[Data — start]

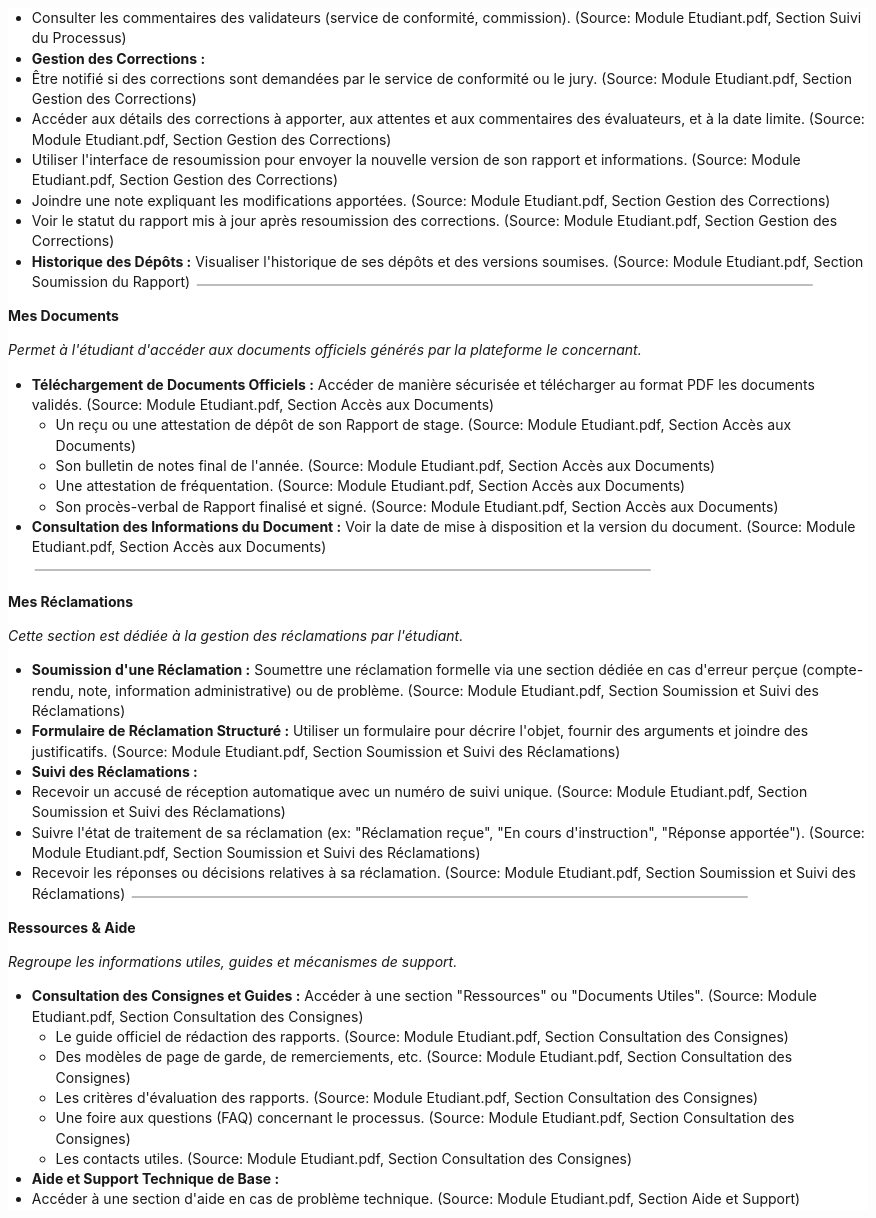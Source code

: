 - Consulter les commentaires des validateurs (service de conformité, commission). (Source: Module Etudiant.pdf, Section Suivi du Processus) 
- **Gestion des Corrections :** 
- Être notifié si des corrections sont demandées par le service de conformité ou le jury. (Source: Module Etudiant.pdf, Section Gestion des Corrections) 
- Accéder aux détails des corrections à apporter, aux attentes et aux commentaires des évaluateurs, et à la date limite. (Source: Module Etudiant.pdf, Section Gestion des Corrections) 
- Utiliser l'interface de resoumission pour envoyer la nouvelle version de son rapport et informations. (Source: Module Etudiant.pdf, Section Gestion des Corrections) 
- Joindre une note expliquant les modifications apportées. (Source: Module Etudiant.pdf, Section Gestion des Corrections) 
- Voir le statut du rapport mis à jour après resoumission des corrections. (Source: Module Etudiant.pdf, Section Gestion des Corrections) 
- **Historique des Dépôts :** Visualiser l'historique de ses dépôts et des versions soumises. (Source: Module Etudiant.pdf, Section Soumission du Rapport) ![ref1]

**Mes Documents** 

*Permet à l'étudiant d'accéder aux documents officiels générés par la plateforme le concernant.* 

- **Téléchargement de Documents Officiels :** Accéder de manière sécurisée et télécharger au format PDF les documents validés. (Source: Module Etudiant.pdf, Section Accès aux Documents) 
  - Un reçu ou une attestation de dépôt de son Rapport de stage. (Source: Module Etudiant.pdf, Section Accès aux Documents) 
  - Son bulletin de notes final de l'année. (Source: Module Etudiant.pdf, Section Accès aux Documents) 
  - Une attestation de fréquentation. (Source: Module Etudiant.pdf, Section Accès aux Documents) 
  - Son procès-verbal de Rapport finalisé et signé. (Source: Module Etudiant.pdf, Section Accès aux Documents) 
- **Consultation des Informations du Document :** Voir la date de mise à disposition et la version du document. (Source: Module Etudiant.pdf, Section Accès aux Documents) ![ref1]

**Mes Réclamations** 

*Cette section est dédiée à la gestion des réclamations par l'étudiant.* 

- **Soumission d'une Réclamation :** Soumettre une réclamation formelle via une section dédiée en cas d'erreur perçue (compte-rendu, note, information administrative) ou de problème. (Source: Module Etudiant.pdf, Section Soumission et Suivi des Réclamations) 
- **Formulaire de Réclamation Structuré :** Utiliser un formulaire pour décrire l'objet, fournir des arguments et joindre des justificatifs. (Source: Module Etudiant.pdf, Section Soumission et Suivi des Réclamations) 
- **Suivi des Réclamations :** 
- Recevoir un accusé de réception automatique avec un numéro de suivi unique. (Source: Module Etudiant.pdf, Section Soumission et Suivi des Réclamations) 
- Suivre l'état de traitement de sa réclamation (ex: "Réclamation reçue", "En cours d'instruction", "Réponse apportée"). (Source: Module Etudiant.pdf, Section Soumission et Suivi des Réclamations) 
- Recevoir les réponses ou décisions relatives à sa réclamation. (Source: Module Etudiant.pdf, Section Soumission et Suivi des Réclamations) ![ref1]

**Ressources & Aide** 

*Regroupe les informations utiles, guides et mécanismes de support.* 

- **Consultation des Consignes et Guides :** Accéder à une section "Ressources" ou "Documents Utiles". (Source: Module Etudiant.pdf, Section Consultation des Consignes) 
  - Le guide officiel de rédaction des rapports. (Source: Module Etudiant.pdf, Section Consultation des Consignes) 
  - Des modèles de page de garde, de remerciements, etc. (Source: Module Etudiant.pdf, Section Consultation des Consignes) 
  - Les critères d'évaluation des rapports. (Source: Module Etudiant.pdf, Section Consultation des Consignes) 
  - Une foire aux questions (FAQ) concernant le processus. (Source: Module Etudiant.pdf, Section Consultation des Consignes) 
  - Les contacts utiles. (Source: Module Etudiant.pdf, Section Consultation des Consignes) 
- **Aide et Support Technique de Base :** 
- Accéder à une section d'aide en cas de problème technique. (Source: Module Etudiant.pdf, Section Aide et Support) 

[ref1]: data:image/png;base64,iVBORw0KGgoAAAANSUhEUgAAAm4AAAAECAYAAAA3WLMGAAAABHNCSVQICAgIfAhkiAAAAAlwSFlzAAAOxAAADsQBlSsOGwAAAENJREFUaIHtzjERwCAQRFESL3iLhNNwBmIuWm6oKFDAhHmv2u1+awAA/MI1R2b2qnp2xgAAsPgi4p3n3lkCAAAAAMcZ6ZIIBGYmPXcAAAAASUVORK5CYII=
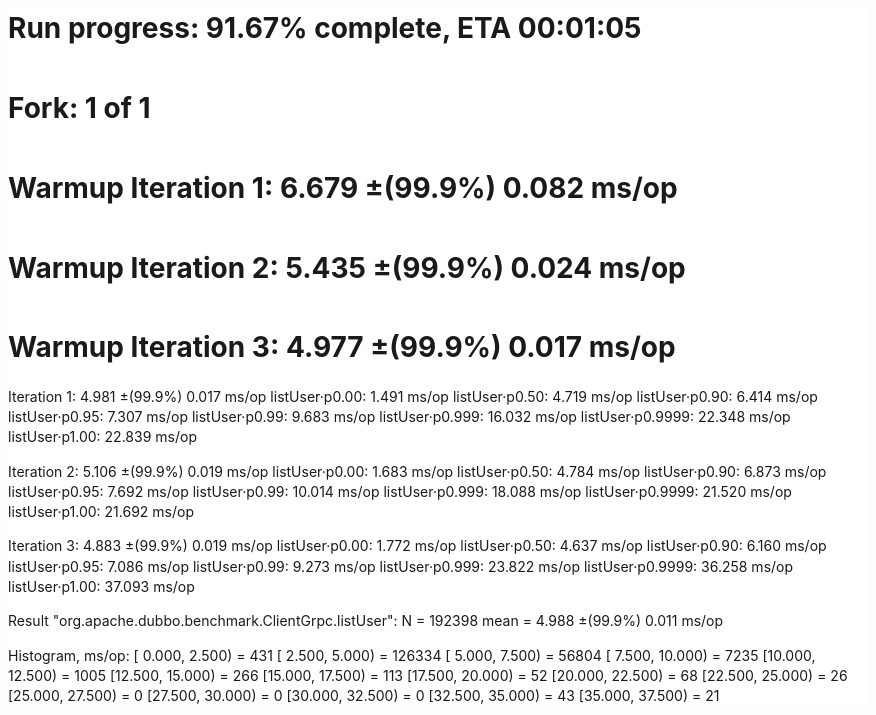# Run progress: 91.67% complete, ETA 00:01:05
# Fork: 1 of 1
# Warmup Iteration   1: 6.679 ±(99.9%) 0.082 ms/op
# Warmup Iteration   2: 5.435 ±(99.9%) 0.024 ms/op
# Warmup Iteration   3: 4.977 ±(99.9%) 0.017 ms/op
Iteration   1: 4.981 ±(99.9%) 0.017 ms/op
                 listUser·p0.00:   1.491 ms/op
                 listUser·p0.50:   4.719 ms/op
                 listUser·p0.90:   6.414 ms/op
                 listUser·p0.95:   7.307 ms/op
                 listUser·p0.99:   9.683 ms/op
                 listUser·p0.999:  16.032 ms/op
                 listUser·p0.9999: 22.348 ms/op
                 listUser·p1.00:   22.839 ms/op

Iteration   2: 5.106 ±(99.9%) 0.019 ms/op
                 listUser·p0.00:   1.683 ms/op
                 listUser·p0.50:   4.784 ms/op
                 listUser·p0.90:   6.873 ms/op
                 listUser·p0.95:   7.692 ms/op
                 listUser·p0.99:   10.014 ms/op
                 listUser·p0.999:  18.088 ms/op
                 listUser·p0.9999: 21.520 ms/op
                 listUser·p1.00:   21.692 ms/op

Iteration   3: 4.883 ±(99.9%) 0.019 ms/op
                 listUser·p0.00:   1.772 ms/op
                 listUser·p0.50:   4.637 ms/op
                 listUser·p0.90:   6.160 ms/op
                 listUser·p0.95:   7.086 ms/op
                 listUser·p0.99:   9.273 ms/op
                 listUser·p0.999:  23.822 ms/op
                 listUser·p0.9999: 36.258 ms/op
                 listUser·p1.00:   37.093 ms/op



Result "org.apache.dubbo.benchmark.ClientGrpc.listUser":
  N = 192398
  mean =      4.988 ±(99.9%) 0.011 ms/op

  Histogram, ms/op:
    [ 0.000,  2.500) = 431 
    [ 2.500,  5.000) = 126334 
    [ 5.000,  7.500) = 56804 
    [ 7.500, 10.000) = 7235 
    [10.000, 12.500) = 1005 
    [12.500, 15.000) = 266 
    [15.000, 17.500) = 113 
    [17.500, 20.000) = 52 
    [20.000, 22.500) = 68 
    [22.500, 25.000) = 26 
    [25.000, 27.500) = 0 
    [27.500, 30.000) = 0 
    [30.000, 32.500) = 0 
    [32.500, 35.000) = 43 
    [35.000, 37.500) = 21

[Data — finish]

- **Exercise prompt**
Would you copy every line of the entries in which "Aide" appears?

- **Solution to this exercise**
**Ressources & Aide** 
- **Aide et Support Technique de Base :** 
- Accéder à une section d'aide en cas de problème technique. (Source: Module Etudiant.pdf, Section Aide et Support) 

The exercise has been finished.